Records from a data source
==========

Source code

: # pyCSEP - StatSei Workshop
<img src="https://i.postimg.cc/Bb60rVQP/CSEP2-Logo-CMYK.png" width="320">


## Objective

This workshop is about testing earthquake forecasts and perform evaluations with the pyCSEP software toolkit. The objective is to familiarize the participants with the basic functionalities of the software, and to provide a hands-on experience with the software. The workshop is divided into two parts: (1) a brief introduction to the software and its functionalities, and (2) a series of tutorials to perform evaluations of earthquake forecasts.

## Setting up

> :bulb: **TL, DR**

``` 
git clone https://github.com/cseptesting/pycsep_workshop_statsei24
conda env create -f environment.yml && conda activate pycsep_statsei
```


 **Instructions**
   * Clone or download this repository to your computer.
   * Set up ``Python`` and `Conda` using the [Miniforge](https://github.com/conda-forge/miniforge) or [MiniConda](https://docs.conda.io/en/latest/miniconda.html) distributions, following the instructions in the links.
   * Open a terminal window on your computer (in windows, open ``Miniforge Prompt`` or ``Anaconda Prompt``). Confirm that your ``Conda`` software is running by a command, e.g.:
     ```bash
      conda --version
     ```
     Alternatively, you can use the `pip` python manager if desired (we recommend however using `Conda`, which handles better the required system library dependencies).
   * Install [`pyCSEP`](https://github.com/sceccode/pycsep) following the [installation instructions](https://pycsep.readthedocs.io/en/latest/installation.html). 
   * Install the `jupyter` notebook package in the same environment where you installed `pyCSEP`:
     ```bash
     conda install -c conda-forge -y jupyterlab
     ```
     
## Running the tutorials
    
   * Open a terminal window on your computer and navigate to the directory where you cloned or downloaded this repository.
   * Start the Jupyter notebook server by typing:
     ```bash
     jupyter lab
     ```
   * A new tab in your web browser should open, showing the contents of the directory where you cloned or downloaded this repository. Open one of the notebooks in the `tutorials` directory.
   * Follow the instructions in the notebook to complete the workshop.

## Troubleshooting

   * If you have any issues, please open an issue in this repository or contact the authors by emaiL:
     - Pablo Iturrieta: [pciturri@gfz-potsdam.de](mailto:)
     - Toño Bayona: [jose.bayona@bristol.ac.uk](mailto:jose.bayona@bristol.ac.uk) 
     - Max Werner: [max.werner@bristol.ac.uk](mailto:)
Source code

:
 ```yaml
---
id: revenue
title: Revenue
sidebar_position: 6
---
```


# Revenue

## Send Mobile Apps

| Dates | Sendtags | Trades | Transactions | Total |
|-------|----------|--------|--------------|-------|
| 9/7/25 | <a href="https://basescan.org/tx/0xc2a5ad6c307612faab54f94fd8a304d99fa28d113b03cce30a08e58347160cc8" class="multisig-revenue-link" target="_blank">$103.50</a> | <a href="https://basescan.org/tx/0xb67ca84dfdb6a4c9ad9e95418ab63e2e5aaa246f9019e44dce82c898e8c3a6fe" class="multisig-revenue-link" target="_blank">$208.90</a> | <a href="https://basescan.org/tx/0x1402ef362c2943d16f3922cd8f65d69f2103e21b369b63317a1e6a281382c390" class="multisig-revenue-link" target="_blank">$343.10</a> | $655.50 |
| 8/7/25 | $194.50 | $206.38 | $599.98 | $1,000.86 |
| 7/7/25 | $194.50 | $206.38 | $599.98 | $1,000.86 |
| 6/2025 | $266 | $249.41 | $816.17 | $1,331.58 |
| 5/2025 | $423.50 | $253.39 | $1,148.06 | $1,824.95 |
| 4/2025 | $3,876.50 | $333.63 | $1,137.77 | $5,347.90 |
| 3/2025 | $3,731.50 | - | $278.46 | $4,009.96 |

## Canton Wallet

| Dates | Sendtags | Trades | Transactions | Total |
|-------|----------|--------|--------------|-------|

==========

Each of the entries must be set down again exactly.

** ANSWER AREA **
Source code

: # pyCSEP - StatSei Workshop
<img src="https://i.postimg.cc/Bb60rVQP/CSEP2-Logo-CMYK.png" width="320">


## Objective

This workshop is about testing earthquake forecasts and perform evaluations with the pyCSEP software toolkit. The objective is to familiarize the participants with the basic functionalities of the software, and to provide a hands-on experience with the software. The workshop is divided into two parts: (1) a brief introduction to the software and its functionalities, and (2) a series of tutorials to perform evaluations of earthquake forecasts.

## Setting up

> :bulb: **TL, DR**

``` 
git clone https://github.com/cseptesting/pycsep_workshop_statsei24
conda env create -f environment.yml && conda activate pycsep_statsei
```


 **Instructions**
   * Clone or download this repository to your computer.
   * Set up ``Python`` and `Conda` using the [Miniforge](https://github.com/conda-forge/miniforge) or [MiniConda](https://docs.conda.io/en/latest/miniconda.html) distributions, following the instructions in the links.
   * Open a terminal window on your computer (in windows, open ``Miniforge Prompt`` or ``Anaconda Prompt``). Confirm that your ``Conda`` software is running by a command, e.g.:
     ```bash
      conda --version
     ```
     Alternatively, you can use the `pip` python manager if desired (we recommend however using `Conda`, which handles better the required system library dependencies).
   * Install [`pyCSEP`](https://github.com/sceccode/pycsep) following the [installation instructions](https://pycsep.readthedocs.io/en/latest/installation.html). 
   * Install the `jupyter` notebook package in the same environment where you installed `pyCSEP`:
     ```bash
     conda install -c conda-forge -y jupyterlab
     ```
     
## Running the tutorials
    
   * Open a terminal window on your computer and navigate to the directory where you cloned or downloaded this repository.
   * Start the Jupyter notebook server by typing:
     ```bash
     jupyter lab
     ```
   * A new tab in your web browser should open, showing the contents of the directory where you cloned or downloaded this repository. Open one of the notebooks in the `tutorials` directory.
   * Follow the instructions in the notebook to complete the workshop.

## Troubleshooting

   * If you have any issues, please open an issue in this repository or contact the authors by emaiL:
     - Pablo Iturrieta: [pciturri@gfz-potsdam.de](mailto:)
     - Toño Bayona: [jose.bayona@bristol.ac.uk](mailto:jose.bayona@bristol.ac.uk) 
     - Max Werner: [max.werner@bristol.ac.uk](mailto:)
Source code

:
 ```yaml
---
id: revenue
title: Revenue
sidebar_position: 6
---
```


# Revenue

## Send Mobile Apps

| Dates | Sendtags | Trades | Transactions | Total |
|-------|----------|--------|--------------|-------|
| 9/7/25 | <a href="https://basescan.org/tx/0xc2a5ad6c307612faab54f94fd8a304d99fa28d113b03cce30a08e58347160cc8" class="multisig-revenue-link" target="_blank">$103.50</a> | <a href="https://basescan.org/tx/0xb67ca84dfdb6a4c9ad9e95418ab63e2e5aaa246f9019e44dce82c898e8c3a6fe" class="multisig-revenue-link" target="_blank">$208.90</a> | <a href="https://basescan.org/tx/0x1402ef362c2943d16f3922cd8f65d69f2103e21b369b63317a1e6a281382c390" class="multisig-revenue-link" target="_blank">$343.10</a> | $655.50 |
| 8/7/25 | $194.50 | $206.38 | $599.98 | $1,000.86 |
| 7/7/25 | $194.50 | $206.38 | $599.98 | $1,000.86 |
| 6/2025 | $266 | $249.41 | $816.17 | $1,331.58 |
| 5/2025 | $423.50 | $253.39 | $1,148.06 | $1,824.95 |
| 4/2025 | $3,876.50 | $333.63 | $1,137.77 | $5,347.90 |
| 3/2025 | $3,731.50 | - | $278.46 | $4,009.96 |

## Canton Wallet

| Dates | Sendtags | Trades | Transactions | Total |
|-------|----------|--------|--------------|-------|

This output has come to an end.